• The main issue is the cardinality estimation for the Filter in the MERGE plan: estimated rows 32 million, actual 10 thousand.

    The sorts in the plan require a memory grant, which is sized based on the estimated number of rows. Once the merge update actions have been Split into separate deletes and inserts, the estimate at the sort is 57.5 million rows. Ironically, none of the non-clustered indexes are changed in the example plan you gave, so the sorts actually encounter zero rows!

    As you may know, queries cannot start executing until workspace memory has been granted. Your example MERGE plan ended up acquiring over 11GB of memory (!) though it may have asked for even more to begin with. It is highly likely the query had to wait a considerable time before 11GB could be granted. You can monitor memory grants using sys.dm_exec_query_memory_grants. If you had been using SQL Server 2012, the wait time would also have been reported in the execution plan.

    The wait for memory grant is the reason the 80-row run took so long, and the wildly inaccurate cardinality estimate is the reason for the ridiculous memory grant.

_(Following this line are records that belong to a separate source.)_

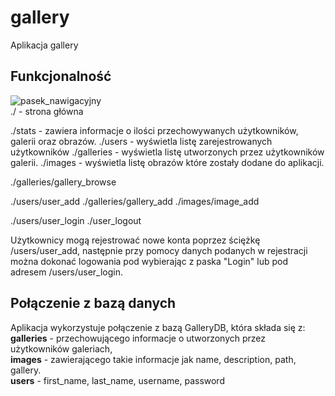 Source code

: # gallery
Aplikacja gallery

## Funkcjonalność
![pasek_nawigacyjny](https://github.com/m4dox21/Web-development/assets/132065931/36fe7492-89e6-43bc-9264-cae47ee6e67e)  
./ - strona główna

./stats - zawiera informacje o ilości przechowywanych użytkowników, galerii oraz obrazów. 
./users - wyświetla listę zarejestrowanych użytkowników
./galleries - wyświetla listę utworzonych przez użytkowników galerii. 
./images - wyświetla listę obrazów które zostały dodane do aplikacji. 

./galleries/gallery_browse

./users/user_add
./galleries/gallery_add
./images/image_add

./users/user_login
./user_logout

Użytkownicy mogą rejestrować nowe konta poprzez ściężkę /users/user_add, następnie przy pomocy danych podanych w rejestracji można dokonać logowania pod wybierając z paska "Login" lub pod adresem /users/user_login.

## Połączenie z bazą danych
Aplikacja wykorzystuje połączenie z bazą GalleryDB, która składa się z:  
**galleries** - przechowującego informacje o utworzonych przez użytkowników galeriach,  
**images** - zawierającego takie informacje jak name, description, path, gallery.  
**users** - first_name, last_name, username, password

    The cardinality estimate is wrong because this Filter eliminates rows for which no merge action (insert, update, or delete) is necessary. The unusual structure of the MERGE statement makes estimating the number of rows that require no changes very difficult, and the cardinality estimator gets it very wrong. The offending part of the MERGE statement is:

    WHEN NOT MATCHED BY SOURCE

    AND Production.ParticipantID IN ( SELECT ParticipantID FROM ETL.ParticipantResponseBuild )

    I understand what you are trying to do here, and why you wrote this clause this way but that doesn't change the fact that it is unusual and makes an already-difficult cardinality estimation problem just about impossible. To the optimizer, it looks very much as if almost all rows will result in an insert, update, or delete.

    If you cannot reformulate the MERGE to handle the DELETE option using more transparent logic, use the MERGE for the INSERT and UPDATE and perform a separate DELETE. Or just use the three separate statements, of course, if you find that performs better. I would not say "never use MERGE" but it can require skilled tuning in many cases, and is rarely the best choice where parallel execution is needed. Cardinality estimation is much easier in the case of separate statements.

    Other things, if you are interested:

    MERGE is not optimized for large set processing, despite the common intuition that one statement ought to be faster than three. On the other hand, MERGE does contain some very specific optimizations for OLTP (in particular, the elimination of Halloween Protection in certain cases). There are particular considerations for MERGE that make it unsuitable for large sets. Some of these are due to implementation decisions, some are optimizer limitations, and others just come down to the immense complexity of the merging operation itself.

    The Compute Scalar that determines the merge action is a Compute Sequence. This operator cannot tolerate parallel execution, so a parallel MERGE plan will stop and start parallel execution either side of it. The costs of stopping and restarting often result in MERGE plans that do not use parallelism, where it might otherwise be expected.

    You can improve the cardinality estimates in some areas of the plans by adding OPTION (RECOMPILE) to the queries that reference the local variable @LastKeyCompleted. This hint allows the optimizer to see the current value of the variable and optimize accordingly. Otherwise, the plan is based on a guess. Recompiling may not take long here compared to the run time of the query, so it could be a price worth paying to get a plan tailored to the current value of @LastKeyCompleted.

    The construct OUTER JOIN ... WHERE NULL is almost never preferable to writing a NOT EXISTS. The logical requirement is an Anti Semi Join, performing a full join and then rejecting NULLs is an odd way to express it. This topic has been written about many times, always with the same results. Use NOT EXISTS.

    HOLDLOCK = SERIALIZABLE. There are good reasons to use this with MERGE for highly concurrent systems, but it would be quite unusual for ETL. Be sure you need this hint.